É em janeiro de todo o ano o festivo momento de celebração do aposentado brasileiro.
Tal fato decorre da conhecida Lei “Eloy Chaves”, vale dizer, Decreto-Lei 4.682 do dia 24 de janeiro de 1923 que instituiu de forma pioneira a Previdência Social Brasileira por ocasião da criação da Caixa de Aposentadorias e Pensões em favor da classe ferroviária.
Logo, em terra brasillis é o dia 24 de janeiro a oficial data de comemoração do aposentado.
Vê-se assim um grandioso marco protetivo, aperfeiçoado e evoluído no sistema jurídico nacional a ponto de a partir de outubro de 1988 ganhar dimensão constitucional, conforme importante previsão do artigo 201 da CF/88.
Sob a perspectiva histórica, buscou-se consolidar técnicas, políticas e planos da tutela social através de uma relação jurídica previdenciária, englobando seus importantes personagens, dentre eles os trabalhadores filiados e contribuintes; os empregadores e tomadores de serviços; os entes públicos, além de toda a sociedade em geral.
Em outras palavras um pacto de gerações.
Assim, os ideários da sociedade também foram arquitetados em um plano maior de proteção, agora sob o olhar de um sistema previdenciário, social, constitucional e fundamental por excelência.
Tratou-se de um marco histórico com a fixação de metas de aperfeiçoamento social através de uma proteção previdenciária também social.
Wladimir Novaes Martinez explica a Previdência da seguinte maneira:
É a técnica de proteção social que visa propiciar os meios indispensáveis à subsistência da pessoa humana – quando esta não pode obtê-los ou não é socialmente desejável que os aufira pessoalmente através do trabalho, por motivo de maternidade, nascimento, incapacidade, invalidez, desemprego, prisão, idade avançada, tempo de serviço ou morte – mediante contribuição compulsória distinta, proveniente da sociedade e de cada um dos participantes.[1]
Aqui, uma rápida e concentrada análise sob a perspectiva histórica.
Explorando a data em tempos atuais, vê-se que quase pouco há o que comemorar.
Ocorre que o sistema previdenciário nacional é um dos mais complexos do mundo, associado as diversidades agigantadas do contexto brasileiro; além das oscilações na gestão previdenciária a nível governamental; aumento da expectativa de sobrevida; baixa taxa de natalidade; insegurança normativa e jurídica; ausência de uma séria e coesa cultura previdenciária; etc.

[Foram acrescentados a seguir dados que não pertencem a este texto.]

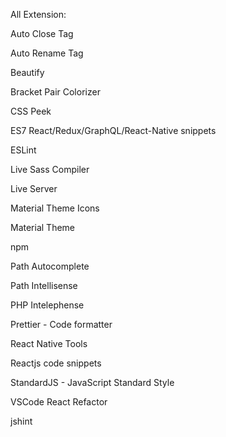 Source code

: 
All Extension:

Auto Close Tag

Auto Rename Tag

Beautify

Bracket Pair Colorizer

CSS Peek

ES7 React/Redux/GraphQL/React-Native snippets

ESLint

Live Sass Compiler

Live Server

Material Theme Icons

Material Theme

npm

Path Autocomplete

Path Intellisense

PHP Intelephense

Prettier - Code formatter

React Native Tools

Reactjs code snippets

StandardJS - JavaScript Standard Style

VSCode React Refactor

jshint
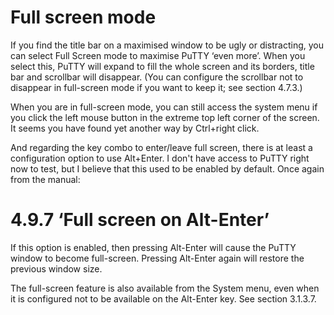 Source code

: # Full screen mode

If you find the title bar on a maximised window to be ugly or distracting, you can select Full Screen mode to maximise PuTTY ‘even more’. When you select this, PuTTY will expand to fill the whole screen and its borders, title bar and scrollbar will disappear. (You can configure the scrollbar not to disappear in full-screen mode if you want to keep it; see section 4.7.3.)

When you are in full-screen mode, you can still access the system menu if you click the left mouse button in the extreme top left corner of the screen.
It seems you have found yet another way by Ctrl+right click.

And regarding the key combo to enter/leave full screen, there is at least a configuration option to use Alt+Enter. I don't have access to PuTTY right now to test, but I believe that this used to be enabled by default. Once again from the manual:

# 4.9.7 ‘Full screen on Alt-Enter’

If this option is enabled, then pressing Alt-Enter will cause the PuTTY window to become full-screen. Pressing Alt-Enter again will restore the previous window size.

The full-screen feature is also available from the System menu, even when it is configured not to be available on the Alt-Enter key. See section 3.1.3.7.
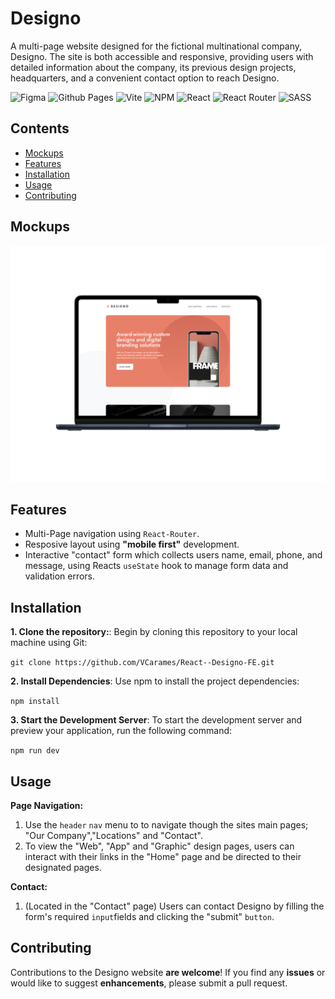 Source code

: # Designo

A multi-page website designed for the fictional multinational company, Designo. The site is both accessible and responsive, providing users with detailed information about the company, its previous design projects, headquarters, and a convenient contact option to reach Designo.

![Figma](https://img.shields.io/badge/figma-%23F24E1E.svg?style=for-the-badge&logo=figma&logoColor=white)
![Github Pages](https://img.shields.io/badge/github%20pages-121013?style=for-the-badge&logo=github&logoColor=white)
![Vite](https://img.shields.io/badge/vite-%23646CFF.svg?style=for-the-badge&logo=vite&logoColor=white)
![NPM](https://img.shields.io/badge/NPM-%23CB3837.svg?style=for-the-badge&logo=npm&logoColor=white)
![React](https://img.shields.io/badge/react-%2320232a.svg?style=for-the-badge&logo=react&logoColor=%2361DAFB)
![React Router](https://img.shields.io/badge/React_Router-CA4245?style=for-the-badge&logo=react-router&logoColor=white)
![SASS](https://img.shields.io/badge/SASS-hotpink.svg?style=for-the-badge&logo=SASS&logoColor=white)

## Contents

- [Mockups](#Mockups)
- [Features](#Features)
- [Installation](#Installation)
- [Usage](#Usage)
- [Contributing](#Contributing)

## Mockups

<img src="mockups/mockup--desktop.png" alt= “” width="600px" >

## Features

- Multi-Page navigation using `React-Router`.
- Resposive layout using **"mobile first"** development.
- Interactive "contact" form which collects users name, email, phone, and message, using Reacts `useState` hook to manage form data and validation errors.

## Installation

**1. Clone the repository:**: Begin by cloning this repository to your local machine using Git:

`git clone https://github.com/VCarames/React--Designo-FE.git`

**2. Install Dependencies**: Use npm to install the project dependencies:

`npm install`

**3. Start the Development Server**: To start the development server and preview your application, run the following command:

`npm run dev`

## Usage

**Page Navigation:**

1. Use the `header` `nav` menu to to navigate though the sites main pages; "Our Company","Locations" and "Contact".
2. To view the "Web", "App" and "Graphic" design pages, users can interact with their links in the "Home" page and be directed to their designated pages.

**Contact:**

1. (Located in the "Contact" page) Users can contact Designo by filling the form's required `input`fields and clicking the "submit" `button`.

## Contributing

Contributions to the Designo website **are welcome**! If you find any **issues** or would like to suggest **enhancements**, please submit a pull request.

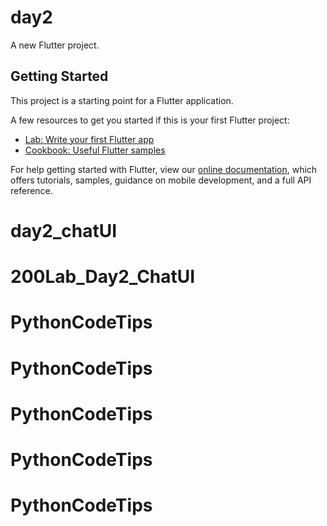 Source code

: # day2

A new Flutter project.

## Getting Started

This project is a starting point for a Flutter application.

A few resources to get you started if this is your first Flutter project:

- [Lab: Write your first Flutter app](https://flutter.dev/docs/get-started/codelab)
- [Cookbook: Useful Flutter samples](https://flutter.dev/docs/cookbook)

For help getting started with Flutter, view our
[online documentation](https://flutter.dev/docs), which offers tutorials,
samples, guidance on mobile development, and a full API reference.
# day2_chatUI
# 200Lab_Day2_ChatUI
# PythonCodeTips
# PythonCodeTips
# PythonCodeTips
# PythonCodeTips
# PythonCodeTips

Assim, o momento da Previdência Social Brasileira demanda um enfrentamento técnico apropriado no intuito de enfrentar seus dilemas, corrigir a rota e traçar um planejamento qualitativo de futuro, algo, sequer ventilado pelos gestores.
Em linhas gerais é a Previdência Social Brasileira generosa e acessível, cada vez mais conhecida e com cobertura universal e ampla, inclusiva e midiática.
A generosidade é em seu catálogo de prestações, sendo ofertado a seus filiados e inscritos prestações previdenciárias variadas e amplas, incluindo aposentadorias, auxílios e salários aos segurados, ao passo que aos dependentes a pensão por morte e auxílio-reclusão, conforme artigo 18 da conhecida lei de benefícios do RGPS (Lei 8.213/1991) e artigo 25 do Decreto Regulamentador 3.048/1999.
Por certo e a uma objetiva análise, fácil verificar que existe um rol amplo e generoso de prestações previdenciárias catalogadas e disponíveis, diferentemente de outros países em que sequer os auxílios acidente e reclusão existem.
De todo o modo essa tem sido a escolha do legislador nacional, mesmo sofrendo habitual impacto reformador como forma de aperfeiçoamento e evolução de um primado idealizado na Lei Eloy Chaves, porém ratificado com extremado relevo no projeto de 1988.
Lado outro, de fato é verificada amplamente sua modernização, atingida que foi pela transformação via rede social, além da efusividade tecnológica que tem ocupado a Administração Pública, trazendo de forma acessível, clara e ampla informações cruciais ao acesso de seu conteúdo em midiático processo.
Entretanto, tentativas essas existem para premiar a informação do sistema, mas não para tratar seus conhecidos problemas.
O cenário nacional da política de proteção previdenciária se encontra em colapso, um caos institucional e sem projeções de solução a curto e médio prazo.
Dados conhecidos como a excessiva judicialização previdenciária[2]; enorme fila de atendimento[3]; falta de servidores[4]; a insegurança jurídica pelas constantes reformas[5]; dentre outros nevrálgicos fatores que apontam para um sistema cada vez mais inconfiável, inseguro e distante das premissas constitucionais.
Deste modo, intentam os aposentados brasileiros o aperfeiçoamento qualitativo do sistema, a higidez previdenciária dentro da perspectiva do fortalecimento e a concreção de sua essência.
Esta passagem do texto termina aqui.